NOTE: our audio results are best experienced using good speakers, preferably headphones.


This supplementary material shows results of our technique. In each example, we take a video of a material and either play pre-recorded audio through a speaker or have a male speaker speak near the object. There are five audio source types: Chirp, Live_Speech, Mary, and Recorded_Speech. In Chirp, we play a five second 100Hz to 1000Hz chirp through a speaker. In Live_Speech, a male speaker speaks near the objects. In Mary, we play a MIDI recording of "Mary had a little lamb". In Recorded_Speech, we play an audio clip from the TIMIT database, which contains clips of English speakers of different sexes and dialects [1]. For Live_Speech and Recorded_Speech, we perform speech enhancement audio denoising.

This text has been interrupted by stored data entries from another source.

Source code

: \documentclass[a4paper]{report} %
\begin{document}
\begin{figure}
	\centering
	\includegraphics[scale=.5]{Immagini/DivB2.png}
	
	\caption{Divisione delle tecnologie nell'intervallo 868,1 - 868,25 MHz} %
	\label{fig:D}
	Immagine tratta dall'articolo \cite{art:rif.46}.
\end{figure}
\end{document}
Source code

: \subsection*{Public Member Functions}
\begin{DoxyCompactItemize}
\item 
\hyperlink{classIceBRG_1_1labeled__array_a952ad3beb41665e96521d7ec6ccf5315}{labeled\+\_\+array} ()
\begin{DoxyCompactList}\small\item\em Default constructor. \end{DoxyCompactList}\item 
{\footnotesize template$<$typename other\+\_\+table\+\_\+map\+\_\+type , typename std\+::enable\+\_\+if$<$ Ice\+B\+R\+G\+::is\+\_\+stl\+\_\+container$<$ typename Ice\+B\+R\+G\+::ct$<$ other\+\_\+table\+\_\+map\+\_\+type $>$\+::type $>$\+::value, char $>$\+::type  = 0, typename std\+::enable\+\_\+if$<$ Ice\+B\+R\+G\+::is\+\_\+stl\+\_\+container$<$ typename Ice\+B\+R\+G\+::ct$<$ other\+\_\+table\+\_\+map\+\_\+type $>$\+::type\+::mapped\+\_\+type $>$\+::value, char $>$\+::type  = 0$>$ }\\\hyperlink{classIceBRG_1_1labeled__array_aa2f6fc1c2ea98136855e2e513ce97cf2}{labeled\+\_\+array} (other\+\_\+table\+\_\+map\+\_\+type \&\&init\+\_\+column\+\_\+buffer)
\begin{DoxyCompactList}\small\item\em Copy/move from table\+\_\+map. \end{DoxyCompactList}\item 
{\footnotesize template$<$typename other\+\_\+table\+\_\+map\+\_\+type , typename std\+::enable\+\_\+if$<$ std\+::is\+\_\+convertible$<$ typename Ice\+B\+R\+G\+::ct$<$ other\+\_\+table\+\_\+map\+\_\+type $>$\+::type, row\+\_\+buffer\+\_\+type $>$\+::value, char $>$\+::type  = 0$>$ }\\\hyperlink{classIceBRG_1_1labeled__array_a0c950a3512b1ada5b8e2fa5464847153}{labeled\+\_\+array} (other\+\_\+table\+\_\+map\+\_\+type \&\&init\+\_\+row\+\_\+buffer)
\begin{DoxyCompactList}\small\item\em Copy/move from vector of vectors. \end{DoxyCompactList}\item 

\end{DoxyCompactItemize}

For non-speech clips, we denoise using spectral subtraction. We do not denoise the recovered audio in the Chirp section as the denoising can remove interesting frequency bands that may correspond to material properties.

In the case of the Live_Speech audio clips, the input is a sound file recorded by a nearby conventional microphone. For the Recorded_Speech examples, we also provide a comparison with a laser Doppler vibrometer (a laser microphone) shined at the object called laser_vibrometer.wav.

We provide input files at their original sampling rate, but for a fair comparison, we also provide a version of the input downsampled to the sampling rate of the video. The spectrograms shown in the supplementary material are all on a log scale specified in dB. The specific scale for each plot is shown next to it. We also provide examples of our synthetic data: Run 1, Run 2. The motions of the membrane have been exaggerated to allow the viewer to clearly see them.

[1] Fisher, William M.; Doddington, George R. and Goudie-Marshall, Kathleen M. (1986). "The DARPA Speech Recognition Research Database: Specifications and Status". Proceedings of DARPA Workshop on Speech Recognition. pp. 93–99.